Wiki software (also known as a wiki engine or wiki application) is software that runs a wiki, or a website that allows users to collaboratively create and edit web pages using a web browser. A wiki system is usually a web application that runs on one or more web servers. The content, including all current and previous revisions, is usually stored in either a file system or a database. Wiki software is a type of collaborative software.
The first wiki application was WikiWikiWeb, created by Ward Cunningham in 1994 and launched on his company's website, c2.com, in 1995.
Some wiki software, e.g. MediaWiki, stores data in a database. Other wiki software, e.g. PMWiki, stores data in flat files. The former is more scalable.
Some factors deemed important to the decision of which wiki software to use in academic settings include cost, complexity, control, clarity, common technical framework, and features.

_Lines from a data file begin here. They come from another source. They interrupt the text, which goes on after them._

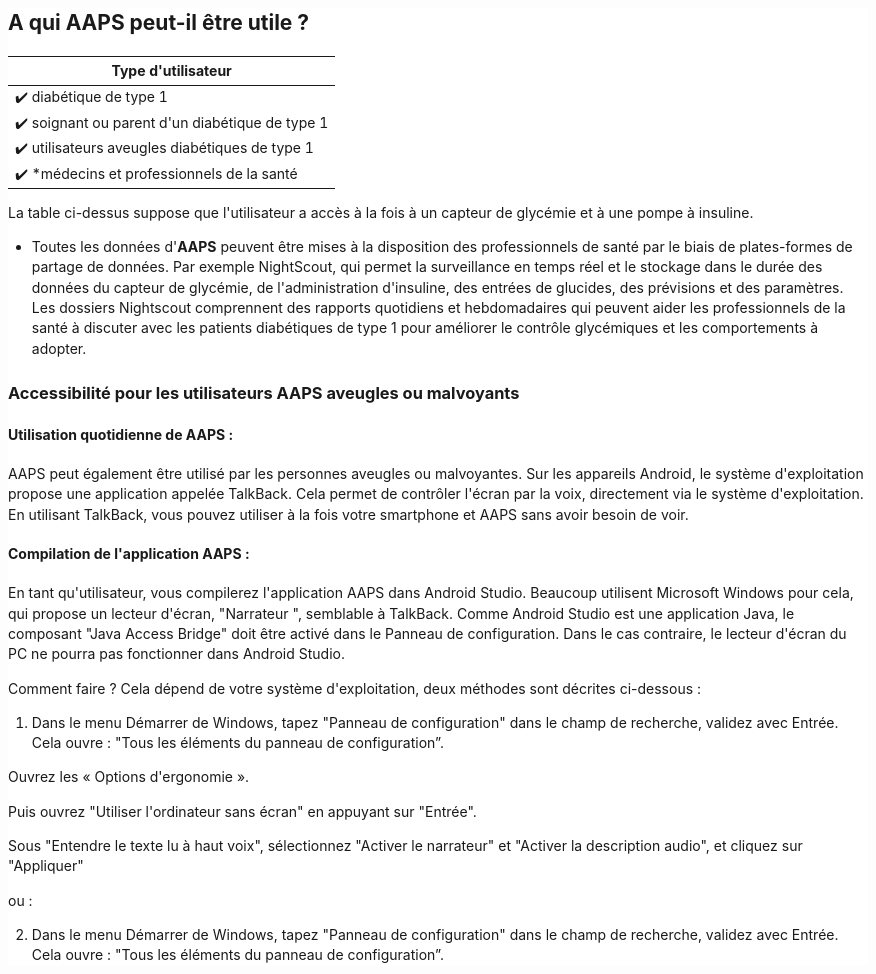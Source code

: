 ## A qui AAPS peut-il être utile ?

| Type d'utilisateur                              |
| ----------------------------------------------- |
| ✔️ diabétique de type 1                         |
| ✔️ soignant ou parent d'un diabétique de type 1 |
| ✔️ utilisateurs aveugles diabétiques de type 1  |
| ✔️ *médecins et professionnels de la santé      |

La table ci-dessus suppose que l'utilisateur a accès à la fois à un capteur de glycémie et à une pompe à insuline.

* Toutes les données d'**AAPS** peuvent être mises à la disposition des professionnels de santé par le biais de plates-formes de partage de données. Par exemple NightScout, qui permet la surveillance en temps réel et le stockage dans le durée des données du capteur de glycémie, de l'administration d'insuline, des entrées de glucides, des prévisions et des paramètres. Les dossiers Nightscout comprennent des rapports quotidiens et hebdomadaires qui peuvent aider les professionnels de la santé à discuter avec les patients diabétiques de type 1 pour améliorer le contrôle glycémiques et les comportements à adopter.

### Accessibilité pour les utilisateurs AAPS aveugles ou malvoyants

#### Utilisation quotidienne de AAPS :
AAPS peut également être utilisé par les personnes aveugles ou malvoyantes. Sur les appareils Android, le système d'exploitation propose une application appelée TalkBack. Cela permet de contrôler l'écran par la voix, directement via le système d'exploitation. En utilisant TalkBack, vous pouvez utiliser à la fois votre smartphone et AAPS sans avoir besoin de voir.

#### Compilation de l'application AAPS :
En tant qu'utilisateur, vous compilerez l'application AAPS dans Android Studio. Beaucoup utilisent Microsoft Windows pour cela, qui propose un lecteur d'écran, "Narrateur ", semblable à TalkBack. Comme Android Studio est une application Java, le composant "Java Access Bridge" doit être activé dans le Panneau de configuration. Dans le cas contraire, le lecteur d'écran du PC ne pourra pas fonctionner dans Android Studio.

Comment faire ? Cela dépend de votre système d'exploitation, deux méthodes sont décrites ci-dessous :

1) Dans le menu Démarrer de Windows, tapez "Panneau de configuration" dans le champ de recherche, validez avec Entrée. Cela ouvre : "Tous les éléments du panneau de configuration”.

Ouvrez les « Options d'ergonomie ».

Puis ouvrez "Utiliser l'ordinateur sans écran" en appuyant sur "Entrée".

Sous "Entendre le texte lu à haut voix", sélectionnez "Activer le narrateur" et "Activer la description audio", et cliquez sur "Appliquer"

ou :

2) Dans le menu Démarrer de Windows, tapez "Panneau de configuration" dans le champ de recherche, validez avec Entrée. Cela ouvre : "Tous les éléments du panneau de configuration”.
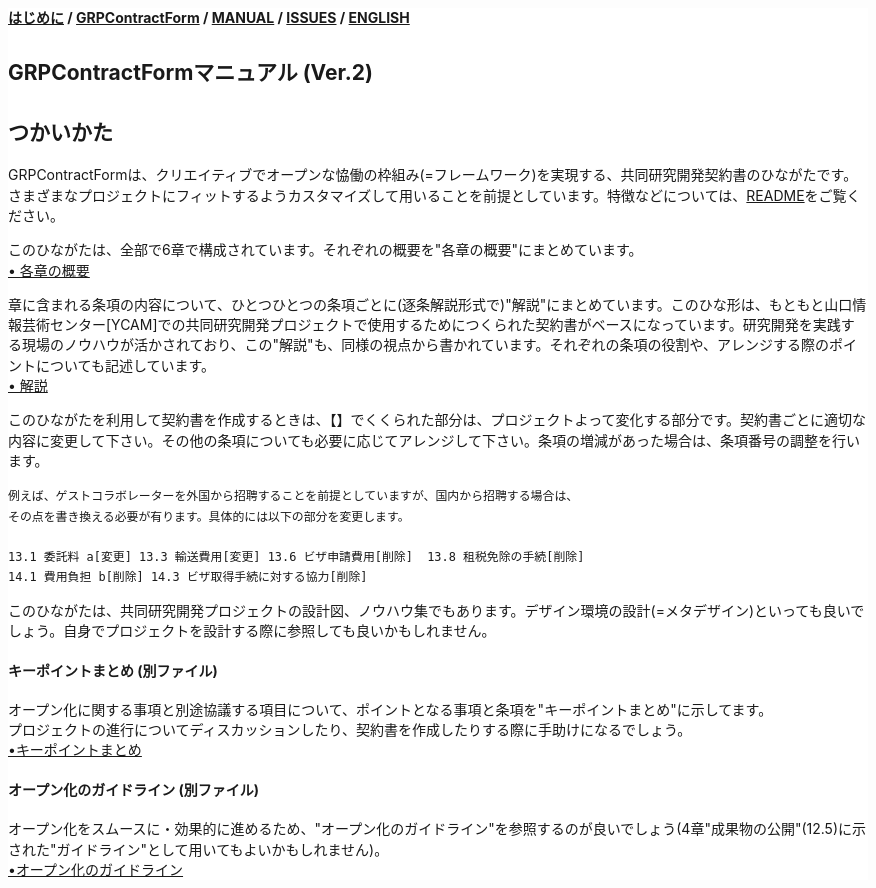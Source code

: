 
#### [はじめに](http://interlab.ycam.jp/projects/grp-contract-form) /  [GRPContractForm](https://github.com/YCAMInterlab/GRPContractForm/blob/master/GRPContractForm_Japanese.md) /  [MANUAL](https://github.com/YCAMInterlab/GRPContractForm/blob/master/Manual_Japanese.md) /  [ISSUES](https://github.com/YCAMInterlab/GRPContractForm/issues) /  [ENGLISH](http://interlab.ycam.jp/en/projects/grp-contract-form)

## GRPContractFormマニュアル (Ver.2)
  
  

 
## つかいかた
  
GRPContractFormは、クリエイティブでオープンな恊働の枠組み(=フレームワーク)を実現する、共同研究開発契約書のひながたです。さまざまなプロジェクトにフィットするようカスタマイズして用いることを前提としています。特徴などについては、[README](https://github.com/YCAMInterlab/GRPContractForm/blob/master/README.md)をご覧ください。  

このひながたは、全部で6章で構成されています。それぞれの概要を"各章の概要"にまとめています。  
[• 各章の概要]()  

章に含まれる条項の内容について、ひとつひとつの条項ごとに(逐条解説形式で)"解説"にまとめています。このひな形は、もともと山口情報芸術センター[YCAM]での共同研究開発プロジェクトで使用するためにつくられた契約書がベースになっています。研究開発を実践する現場のノウハウが活かされており、この"解説"も、同様の視点から書かれています。それぞれの条項の役割や、アレンジする際のポイントについても記述しています。  
[• 解説]()  

このひながたを利用して契約書を作成するときは、【】でくくられた部分は、プロジェクトよって変化する部分です。契約書ごとに適切な内容に変更して下さい。その他の条項についても必要に応じてアレンジして下さい。条項の増減があった場合は、条項番号の調整を行います。 
 
```   
例えば、ゲストコラボレーターを外国から招聘することを前提としていますが、国内から招聘する場合は、
その点を書き換える必要が有ります。具体的には以下の部分を変更します。 

13.1 委託料 a[変更] 13.3 輸送費用[変更] 13.6 ビザ申請費用[削除]  13.8 租税免除の手続[削除]  
14.1 費用負担 b[削除] 14.3 ビザ取得手続に対する協力[削除]  
```

このひながたは、共同研究開発プロジェクトの設計図、ノウハウ集でもあります。デザイン環境の設計(=メタデザイン)といっても良いでしょう。自身でプロジェクトを設計する際に参照しても良いかもしれません。  

  
#### キーポイントまとめ (別ファイル)
オープン化に関する事項と別途協議する項目について、ポイントとなる事項と条項を"キーポイントまとめ"に示してます。  
プロジェクトの進行についてディスカッションしたり、契約書を作成したりする際に手助けになるでしょう。  
[•キーポイントまとめ](https://github.com/YCAMInterlab/GRPContractForm/wiki/キーポイントまとめ--(GRP-Contract-Form-Ver2))  
  

#### オープン化のガイドライン (別ファイル)
オープン化をスムースに・効果的に進めるため、"オープン化のガイドライン"を参照するのが良いでしょう(4章"成果物の公開"(12.5)に示された"ガイドライン"として用いてもよいかもしれません)。  
[•オープン化のガイドライン](https://github.com/YCAMInterlab/GRPContractForm/wiki/オープン化のガイドライン)  





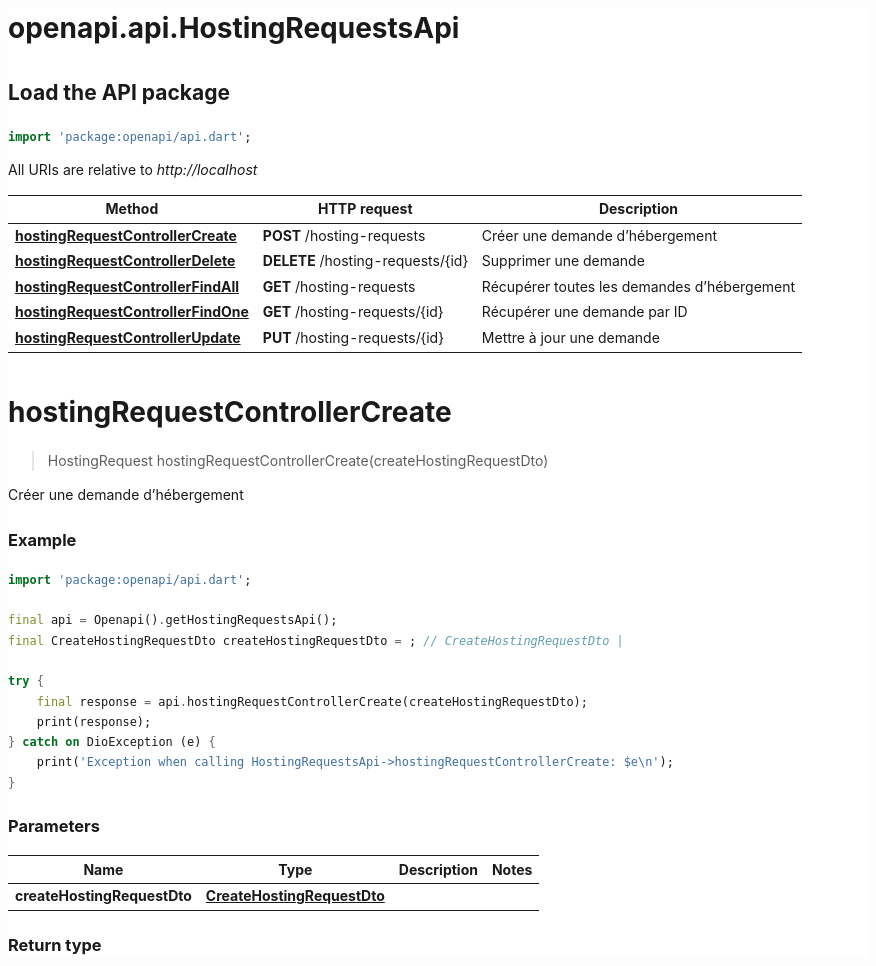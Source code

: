 # openapi.api.HostingRequestsApi

## Load the API package
```dart
import 'package:openapi/api.dart';
```

All URIs are relative to *http://localhost*

Method | HTTP request | Description
------------- | ------------- | -------------
[**hostingRequestControllerCreate**](HostingRequestsApi.md#hostingrequestcontrollercreate) | **POST** /hosting-requests | Créer une demande d’hébergement
[**hostingRequestControllerDelete**](HostingRequestsApi.md#hostingrequestcontrollerdelete) | **DELETE** /hosting-requests/{id} | Supprimer une demande
[**hostingRequestControllerFindAll**](HostingRequestsApi.md#hostingrequestcontrollerfindall) | **GET** /hosting-requests | Récupérer toutes les demandes d’hébergement
[**hostingRequestControllerFindOne**](HostingRequestsApi.md#hostingrequestcontrollerfindone) | **GET** /hosting-requests/{id} | Récupérer une demande par ID
[**hostingRequestControllerUpdate**](HostingRequestsApi.md#hostingrequestcontrollerupdate) | **PUT** /hosting-requests/{id} | Mettre à jour une demande


# **hostingRequestControllerCreate**
> HostingRequest hostingRequestControllerCreate(createHostingRequestDto)

Créer une demande d’hébergement

### Example
```dart
import 'package:openapi/api.dart';

final api = Openapi().getHostingRequestsApi();
final CreateHostingRequestDto createHostingRequestDto = ; // CreateHostingRequestDto | 

try {
    final response = api.hostingRequestControllerCreate(createHostingRequestDto);
    print(response);
} catch on DioException (e) {
    print('Exception when calling HostingRequestsApi->hostingRequestControllerCreate: $e\n');
}
```

### Parameters

Name | Type | Description  | Notes
------------- | ------------- | ------------- | -------------
 **createHostingRequestDto** | [**CreateHostingRequestDto**](CreateHostingRequestDto.md)|  | 

### Return type
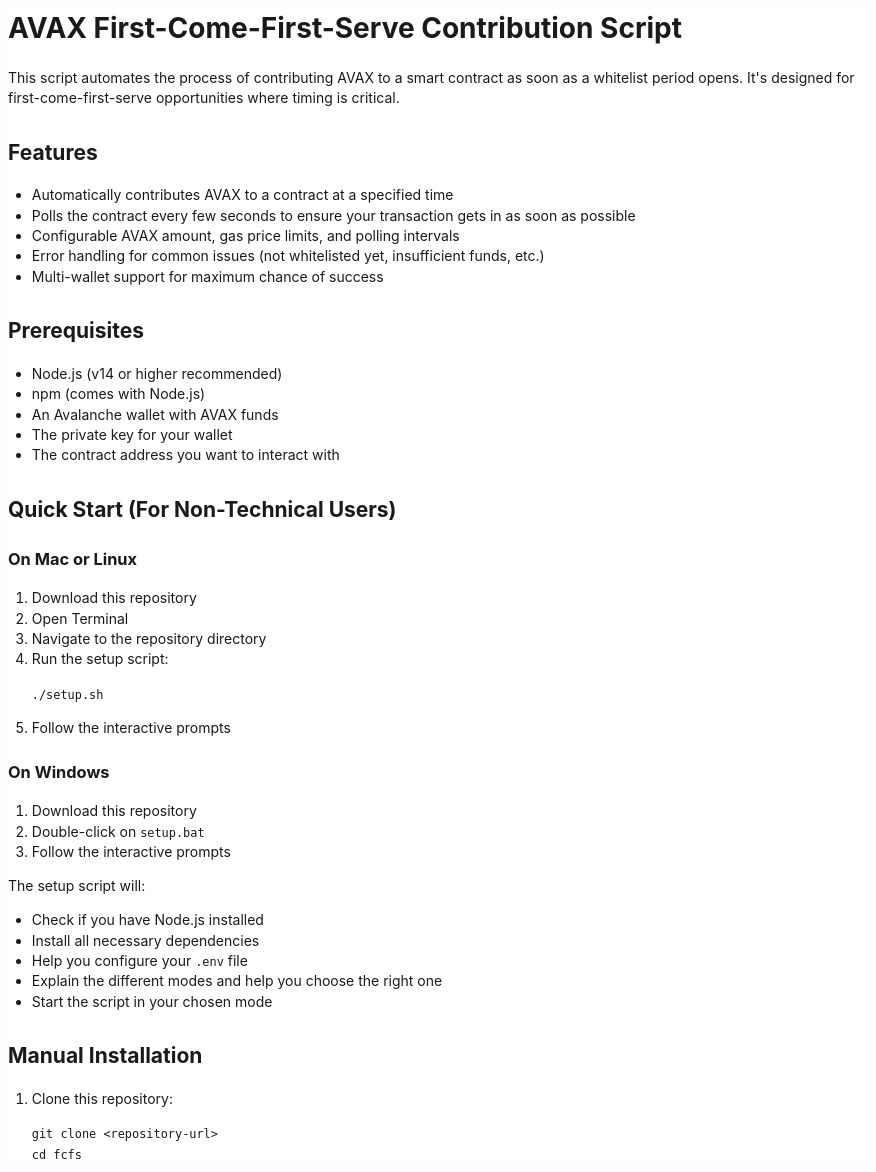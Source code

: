 # AVAX First-Come-First-Serve Contribution Script

This script automates the process of contributing AVAX to a smart contract as soon as a whitelist period opens. It's designed for first-come-first-serve opportunities where timing is critical.

## Features

- Automatically contributes AVAX to a contract at a specified time
- Polls the contract every few seconds to ensure your transaction gets in as soon as possible
- Configurable AVAX amount, gas price limits, and polling intervals
- Error handling for common issues (not whitelisted yet, insufficient funds, etc.)
- Multi-wallet support for maximum chance of success

## Prerequisites

- Node.js (v14 or higher recommended)
- npm (comes with Node.js)
- An Avalanche wallet with AVAX funds
- The private key for your wallet
- The contract address you want to interact with

## Quick Start (For Non-Technical Users)

### On Mac or Linux
1. Download this repository
2. Open Terminal
3. Navigate to the repository directory
4. Run the setup script:
   ```
   ./setup.sh
   ```
5. Follow the interactive prompts

### On Windows
1. Download this repository
2. Double-click on `setup.bat`
3. Follow the interactive prompts

The setup script will:
- Check if you have Node.js installed
- Install all necessary dependencies
- Help you configure your `.env` file
- Explain the different modes and help you choose the right one
- Start the script in your chosen mode

## Manual Installation

1. Clone this repository:
   ```
   git clone <repository-url>
   cd fcfs
   ```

The fact that most wiki software lacks tools such as an equation editor, instant messaging, link checking, and virtual whiteboard, has been described as a limitation in their usefulness for academic work.
The primary difference among wikis and more complex types of content management systems is that wikis tend to focus on the content, at the expense of the more powerful control over layout, workflow and publishing technologies such as blogs present in other CMSes.
The majority of wikis are free and open source software developed collaboratively. Many wikis are modular, providing APIs which allow programmers to develop new features without requiring them to be familiar with the codebase.